Garland sits inside the Dallas–Fort Worth metroplex, which means imaging center operators here compete in one of the most active healthcare markets in the country. Capital is available — the question is matching your situation to the right product. The choices that trip people up most often are equipment loan vs. operating lease, conventional vs. SBA acquisition loan, and startup vs. established-practice terms. Here is a plain breakdown.

Equipment financing: loan vs. lease

For a single high-value unit — an MRI system, CT scanner, or PET-CT — most lenders treat the machine itself as collateral, which keeps down payments to 10–20% for borrowers with solid credit. Rates for good-credit borrowers (700 FICO or above) typically run 7–11% APR on a direct equipment loan. Approval can move in 1–3 business days once documents are in, which matters when a used unit you want is sitting on a dealer's floor.

A capital lease (also called a $1 buyout lease) behaves almost identically to a loan — you own the equipment at term end. An operating lease keeps the asset off your balance sheet and suits high-depreciation gear you plan to replace in five to seven years; monthly payments are lower, but you build no equity. The Section 179 expensing deduction — capped at $1,220,000 in 2026 — applies to purchased equipment and $1 buyout leases, not to true operating leases, so run the tax math before signing.
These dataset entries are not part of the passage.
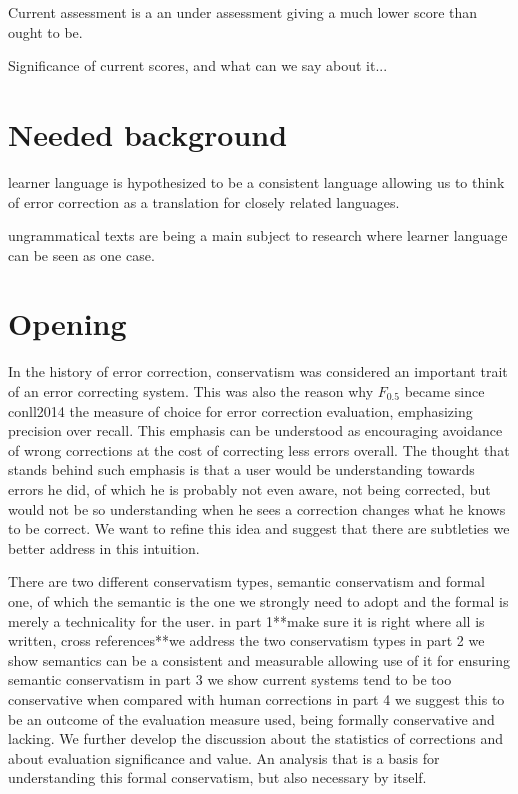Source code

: \documentclass[english]{article}
\begin{document}
Current assessment is a an under assessment giving a much lower score
than ought to be.

Significance of current scores, and what can we say about it...

\section{Needed background}

learner language is hypothesized to be a consistent language allowing
us to think of error correction as a translation for closely related
languages.

ungrammatical texts are being a main subject to research where learner
language can be seen as one case.

\section{Opening}

In the history of error correction, conservatism was considered an
important trait of an error correcting system\cite{brockett2006correcting}.
This was also the reason why $F_{0.5}$ became since conll2014\cite{ng2014conll}
the measure of choice for error correction evaluation, emphasizing
precision over recall. This emphasis can be understood as encouraging
avoidance of wrong corrections at the cost of correcting less errors
overall. The thought that stands behind such emphasis is that a user
would be understanding towards errors he did, of which he is probably
not even aware, not being corrected, but would not be so understanding
when he sees a correction changes what he knows to be correct. We want to refine
this idea and suggest that there are subtleties we better address
in this intuition.

There are two different conservatism
types, semantic conservatism and formal one, of which the semantic
is the one we strongly need to adopt and the formal is merely a technicality
for the user. in part 1{*}{*}make sure it is right where all is written,
cross references{*}{*}we address the two conservatism types in part
2 we show semantics can be a consistent and measurable allowing use
of it for ensuring semantic conservatism in part 3 we show current
systems tend to be too conservative when compared with human
corrections in part 4 we suggest this to be an outcome of the evaluation
measure used, being formally conservative and lacking. We further develop
 the discussion about the statistics of corrections 
 and about evaluation significance and value. 
 An analysis that is a basis for understanding this formal conservatism, 
 but also necessary by itself.
\end{document}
Origination fees on equipment loans generally run 1–3% of the financed amount. Budget for that on top of your quoted rate.

Practice acquisition capital

Buying an existing imaging center involves real estate, goodwill, and working capital in addition to equipment — a deal structure that fits SBA 7(a) well. Key numbers:

Factor SBA 7(a)
Max loan $5,000,000
Rate range (2026) 8.5–11% APR
Equipment term up to 10 years
Real estate term up to 25 years
Typical down payment 10–20%
Min. credit score 640+
Approval timeline 30–45 days
Min. time in business 24 months

Lenders also check debt service coverage: your practice cash flow must cover projected loan payments at a ratio of at least 1.25x. Monthly debt obligations should stay below 45–50% of gross revenue. Banks reviewing your application will pull the last 12 months of business bank statements, so clean records matter before you apply.
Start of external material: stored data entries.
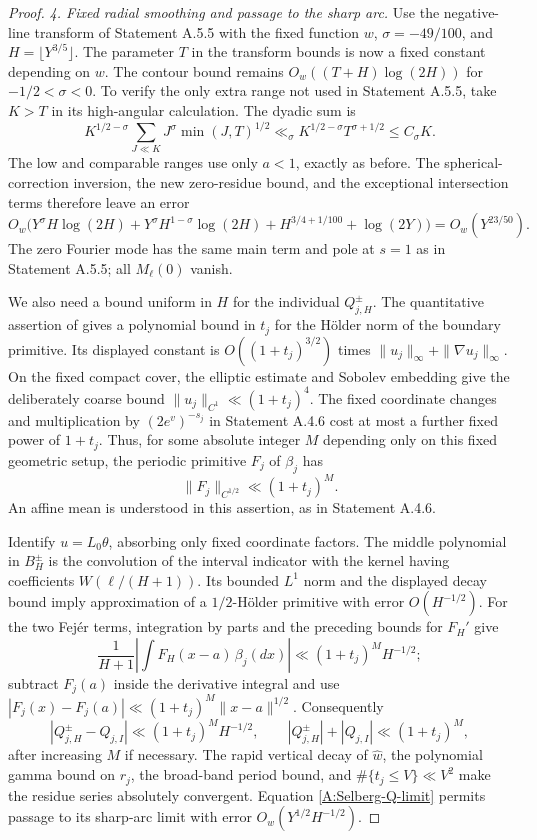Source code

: \begin{proof}
\emph{4. Fixed radial smoothing and passage to the sharp arc.}
Use the negative-line transform of Statement A.5.5 with the fixed
function $w$, $\sigma=-49/100$, and $H=\lfloor Y^{3/5}\rfloor$.
The parameter $T$ in the transform bounds is now a fixed
constant depending on $w$. The contour bound remains
$O_w((T+H)\log(2H))$ for $-1/2<\sigma<0$.
To verify the only extra range not used in Statement A.5.5,
take $K>T$ in its high-angular calculation. The dyadic sum is
\[
 K^{1/2-\sigma}\sum_{J\ll K}J^\sigma\min(J,T)^{1/2}
 \ll_\sigma K^{1/2-\sigma}T^{\sigma+1/2}\leq C_\sigma K.
\]
The low and comparable ranges use only $a<1$, exactly as before.
The spherical-correction inversion, the new zero-residue bound,
and the exceptional intersection terms therefore leave an error
\[
 O_w\bigl(Y^\sigma H\log(2H)
          +Y^\sigma H^{1-\sigma}\log(2H)
          +H^{3/4+1/100}+\log(2Y)\bigr)
   =O_w(Y^{23/50}).
\]
The zero Fourier mode has the same main term and pole at $s=1$
as in Statement A.5.5; all $M_\ell(0)$ vanish.

We also need a bound uniform in $H$ for the individual
$Q_{j,H}^\pm$. The quantitative assertion of
\cite[Theorem 7.1 and Section 7.1]{AnantharamanZelditch2012}
gives a polynomial bound in $t_j$ for the H\"older norm of
the boundary primitive. Its displayed constant is
$O((1+t_j)^{3/2})$ times
$\|u_j\|_\infty+\|\nabla u_j\|_\infty$.
On the fixed compact cover, the elliptic estimate and Sobolev
embedding give the deliberately coarse bound
$\|u_j\|_{C^1}\ll(1+t_j)^4$.
The fixed coordinate changes and multiplication by
$(2e^v)^{-s_j}$ in Statement A.4.6 cost at most a further fixed
power of $1+t_j$. Thus, for some absolute integer $M$ depending
only on this fixed geometric setup, the periodic primitive
$F_j$ of $\beta_j$ has
\[
 \|F_j\|_{C^{1/2}}\ll(1+t_j)^M.
\]
An affine mean is understood in this assertion, as in
Statement A.4.6.

Identify $u=L_0\theta$, absorbing only fixed coordinate factors.
The middle polynomial in $B_H^\pm$ is the convolution of the
interval indicator with the kernel having coefficients
$W(\ell/(H+1))$. Its bounded $L^1$ norm and the displayed
decay bound imply approximation of a $1/2$-H\"older primitive
with error $O(H^{-1/2})$. For the two Fej\'er terms,
integration by parts and the preceding bounds for $F_H'$ give
\[
 \frac1{H+1}\left|\int F_H(x-a)\,\beta_j(dx)\right|
 \ll (1+t_j)^M H^{-1/2};
\]
subtract $F_j(a)$ inside the derivative integral and use
$|F_j(x)-F_j(a)|\ll(1+t_j)^M\|x-a\|^{1/2}$.
Consequently
\begin{equation}\label{A:Selberg-Q-limit}
 |Q_{j,H}^\pm-Q_{j,I}|
       \ll(1+t_j)^M H^{-1/2},
 \qquad |Q_{j,H}^\pm|+|Q_{j,I}|\ll(1+t_j)^M,
\end{equation}
after increasing $M$ if necessary.
The rapid vertical decay of $\widehat w$, the polynomial gamma
bound on $r_j$, the broad-band period bound, and
$\#\{t_j\leq V\}\ll V^2$ make the residue series absolutely
convergent. Equation \eqref{A:Selberg-Q-limit} permits passage
to its sharp-arc limit with error $O_w(Y^{1/2}H^{-1/2})$.


\end{proof}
Fair-credit borrowers in the 620–679 range can still close acquisition deals, but expect rates 2–4 percentage points higher than what a 700+ borrower sees — and budget accordingly in your pro forma. A detailed breakdown of how credit tiers affect imaging financing costs is covered in this guide to MRI and diagnostic imaging machine financing.

Startup and de novo imaging centers

Opening a new center — whether a freestanding outpatient facility or a multi-modality suite — is harder to finance than an acquisition because there is no revenue history. Lenders compensate by requiring stronger personal credit, larger down payments, and sometimes a personal guarantee. SBA 7(a) is still an option for startups with a credible business plan and an operator with relevant experience. The time-in-business clock starts with your entity formation date, so form early.

Some operators in the Garland market layer a conventional equipment loan over an SBA 7(a) real estate or leasehold improvement loan to keep each tranche clean. Others use healthcare-focused clinic business loans that bundle equipment and working capital into a single draw — useful if you are opening a multi-modality suite and need flexibility on timing your equipment purchases.

Regional context

Garland's position inside the DFW market means you have access to a wide pool of SBA preferred lenders and specialty healthcare finance companies. Operators expanding regionally should note that financing structures used here translate well to neighboring markets — Arlington, TX and Amarillo, TX follow the same SBA and conventional lending frameworks, though smaller markets may have fewer preferred lenders and longer broker timelines.